42,270
The World Intellectual Property Organization(WIPO) disclosed that 2011 saw the highest number of international trademark applications ever filed under its Madrid System for the International Registration of Marks. The total amount was 42,270, a 6.5 percent increase over 2010. Applications from EU member states accounted for more than half of all international trademark applications. China, with 2,149 applications, ranked seventh. The largest growth rates among the top ten countries in the system came from the Russian Federation (35.6 percent), followed by the European Union (24.5 percent), the United States of America (15.5 percent) and China (11.5 percent).
26 Billion
In an interview Jia Zhibang, chief of the State Forestry Administration, said that China will organize 6.5 billion person-times of voluntary service to plant 26 billion trees in the coming decade.
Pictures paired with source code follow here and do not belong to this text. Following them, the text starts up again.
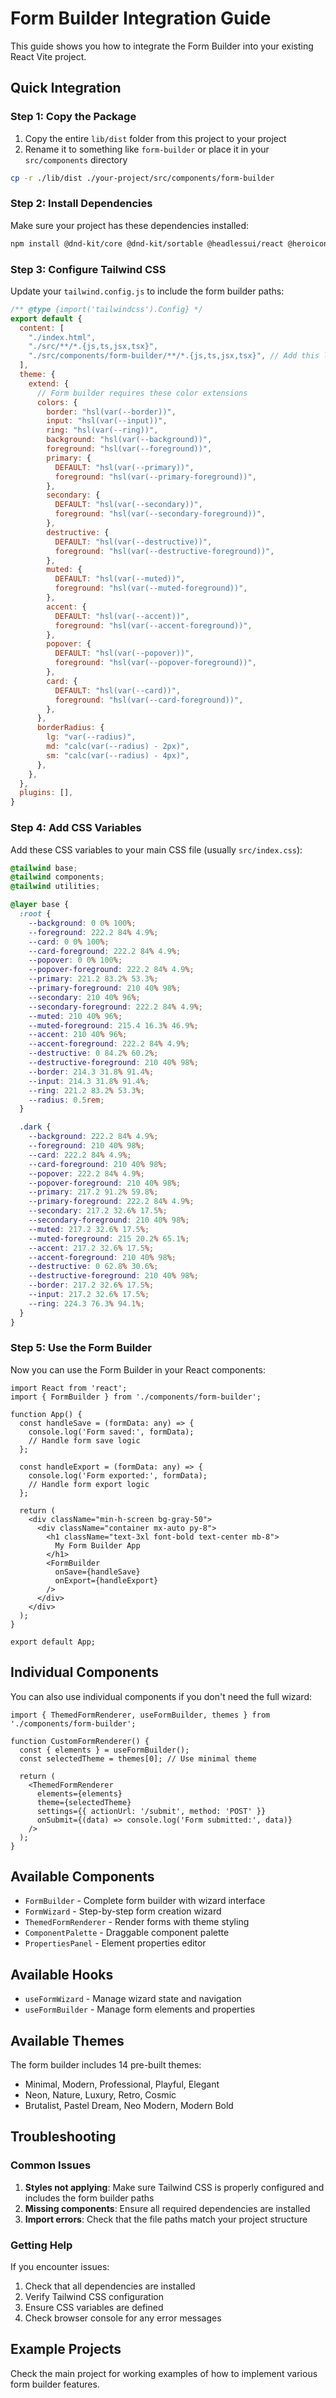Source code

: # Form Builder Integration Guide

This guide shows you how to integrate the Form Builder into your existing React Vite project.

## Quick Integration

### Step 1: Copy the Package

1. Copy the entire `lib/dist` folder from this project to your project
2. Rename it to something like `form-builder` or place it in your `src/components` directory

```bash
cp -r ./lib/dist ./your-project/src/components/form-builder
```

### Step 2: Install Dependencies

Make sure your project has these dependencies installed:

```bash
npm install @dnd-kit/core @dnd-kit/sortable @headlessui/react @heroicons/react @hookform/resolvers @radix-ui/react-dialog @radix-ui/react-label @radix-ui/react-checkbox @radix-ui/react-switch @radix-ui/react-select class-variance-authority clsx lucide-react react-hook-form zod framer-motion
```

### Step 3: Configure Tailwind CSS

Update your `tailwind.config.js` to include the form builder paths:

```js
/** @type {import('tailwindcss').Config} */
export default {
  content: [
    "./index.html",
    "./src/**/*.{js,ts,jsx,tsx}",
    "./src/components/form-builder/**/*.{js,ts,jsx,tsx}", // Add this line
  ],
  theme: {
    extend: {
      // Form builder requires these color extensions
      colors: {
        border: "hsl(var(--border))",
        input: "hsl(var(--input))",
        ring: "hsl(var(--ring))",
        background: "hsl(var(--background))",
        foreground: "hsl(var(--foreground))",
        primary: {
          DEFAULT: "hsl(var(--primary))",
          foreground: "hsl(var(--primary-foreground))",
        },
        secondary: {
          DEFAULT: "hsl(var(--secondary))",
          foreground: "hsl(var(--secondary-foreground))",
        },
        destructive: {
          DEFAULT: "hsl(var(--destructive))",
          foreground: "hsl(var(--destructive-foreground))",
        },
        muted: {
          DEFAULT: "hsl(var(--muted))",
          foreground: "hsl(var(--muted-foreground))",
        },
        accent: {
          DEFAULT: "hsl(var(--accent))",
          foreground: "hsl(var(--accent-foreground))",
        },
        popover: {
          DEFAULT: "hsl(var(--popover))",
          foreground: "hsl(var(--popover-foreground))",
        },
        card: {
          DEFAULT: "hsl(var(--card))",
          foreground: "hsl(var(--card-foreground))",
        },
      },
      borderRadius: {
        lg: "var(--radius)",
        md: "calc(var(--radius) - 2px)",
        sm: "calc(var(--radius) - 4px)",
      },
    },
  },
  plugins: [],
}
```

### Step 4: Add CSS Variables

Add these CSS variables to your main CSS file (usually `src/index.css`):

```css
@tailwind base;
@tailwind components;
@tailwind utilities;

@layer base {
  :root {
    --background: 0 0% 100%;
    --foreground: 222.2 84% 4.9%;
    --card: 0 0% 100%;
    --card-foreground: 222.2 84% 4.9%;
    --popover: 0 0% 100%;
    --popover-foreground: 222.2 84% 4.9%;
    --primary: 221.2 83.2% 53.3%;
    --primary-foreground: 210 40% 98%;
    --secondary: 210 40% 96%;
    --secondary-foreground: 222.2 84% 4.9%;
    --muted: 210 40% 96%;
    --muted-foreground: 215.4 16.3% 46.9%;
    --accent: 210 40% 96%;
    --accent-foreground: 222.2 84% 4.9%;
    --destructive: 0 84.2% 60.2%;
    --destructive-foreground: 210 40% 98%;
    --border: 214.3 31.8% 91.4%;
    --input: 214.3 31.8% 91.4%;
    --ring: 221.2 83.2% 53.3%;
    --radius: 0.5rem;
  }

  .dark {
    --background: 222.2 84% 4.9%;
    --foreground: 210 40% 98%;
    --card: 222.2 84% 4.9%;
    --card-foreground: 210 40% 98%;
    --popover: 222.2 84% 4.9%;
    --popover-foreground: 210 40% 98%;
    --primary: 217.2 91.2% 59.8%;
    --primary-foreground: 222.2 84% 4.9%;
    --secondary: 217.2 32.6% 17.5%;
    --secondary-foreground: 210 40% 98%;
    --muted: 217.2 32.6% 17.5%;
    --muted-foreground: 215 20.2% 65.1%;
    --accent: 217.2 32.6% 17.5%;
    --accent-foreground: 210 40% 98%;
    --destructive: 0 62.8% 30.6%;
    --destructive-foreground: 210 40% 98%;
    --border: 217.2 32.6% 17.5%;
    --input: 217.2 32.6% 17.5%;
    --ring: 224.3 76.3% 94.1%;
  }
}
```

### Step 5: Use the Form Builder

Now you can use the Form Builder in your React components:

```tsx
import React from 'react';
import { FormBuilder } from './components/form-builder';

function App() {
  const handleSave = (formData: any) => {
    console.log('Form saved:', formData);
    // Handle form save logic
  };

  const handleExport = (formData: any) => {
    console.log('Form exported:', formData);
    // Handle form export logic
  };

  return (
    <div className="min-h-screen bg-gray-50">
      <div className="container mx-auto py-8">
        <h1 className="text-3xl font-bold text-center mb-8">
          My Form Builder App
        </h1>
        <FormBuilder 
          onSave={handleSave}
          onExport={handleExport}
        />
      </div>
    </div>
  );
}

export default App;
```

## Individual Components

You can also use individual components if you don't need the full wizard:

```tsx
import { ThemedFormRenderer, useFormBuilder, themes } from './components/form-builder';

function CustomFormRenderer() {
  const { elements } = useFormBuilder();
  const selectedTheme = themes[0]; // Use minimal theme

  return (
    <ThemedFormRenderer
      elements={elements}
      theme={selectedTheme}
      settings={{ actionUrl: '/submit', method: 'POST' }}
      onSubmit={(data) => console.log('Form submitted:', data)}
    />
  );
}
```

## Available Components

- `FormBuilder` - Complete form builder with wizard interface
- `FormWizard` - Step-by-step form creation wizard
- `ThemedFormRenderer` - Render forms with theme styling
- `ComponentPalette` - Draggable component palette
- `PropertiesPanel` - Element properties editor

## Available Hooks

- `useFormWizard` - Manage wizard state and navigation
- `useFormBuilder` - Manage form elements and properties

## Available Themes

The form builder includes 14 pre-built themes:
- Minimal, Modern, Professional, Playful, Elegant
- Neon, Nature, Luxury, Retro, Cosmic
- Brutalist, Pastel Dream, Neo Modern, Modern Bold

## Troubleshooting

### Common Issues

1. **Styles not applying**: Make sure Tailwind CSS is properly configured and includes the form builder paths
2. **Missing components**: Ensure all required dependencies are installed
3. **Import errors**: Check that the file paths match your project structure

### Getting Help

If you encounter issues:
1. Check that all dependencies are installed
2. Verify Tailwind CSS configuration
3. Ensure CSS variables are defined
4. Check browser console for any error messages

## Example Projects

Check the main project for working examples of how to implement various form builder features.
This will continue the nations green drive that started in the 1980s, which has grown 61.4 billion trees thanks to 13.3 billion person-times of voluntary service. Over the past three decades Chinas wooded areas expanded from 115 million to 195 million hectares, and forest coverage from 12 percent to 20.36 percent. Its planted forests grew from 22 million to 62 million hectares, ranking the largest in the world. The nations forest coverage is expected to reach 223 million hectares by 2020, or 23 percent of Chinas lands, according to Chinas 2011-2020 Afforestation Plan.
US $694.997 Billion
According to the State Administration of Foreign Exchange (SAFE), as of end of 2011, Chinas external debt stood at US $694.997 billion (excluding Hong Kong, Macao and Taiwan), an increase of 86 percent over 2007, when the figure was US $373.618 billion. Experts on International finance cite three reasons for the steep rise — marked appreciation of RMB, an influx of foreign capital drawn by higher interest rates in China and increased borrowing from abroad due to Chinas restrictions on bank loaning in recent years. Of the current gross short-term foreign debt, a gauge of hot money inflow, is valued at US $500.901 billion, or 72.1 percent, in comparison with the international safe zone of 20 to 25 percent. But experts say that, given Chinas gross domestic product of about RMB 45 trillion and foreign exchange reserve of US $3.3 trillion, its debt ratio is far below the warning limit.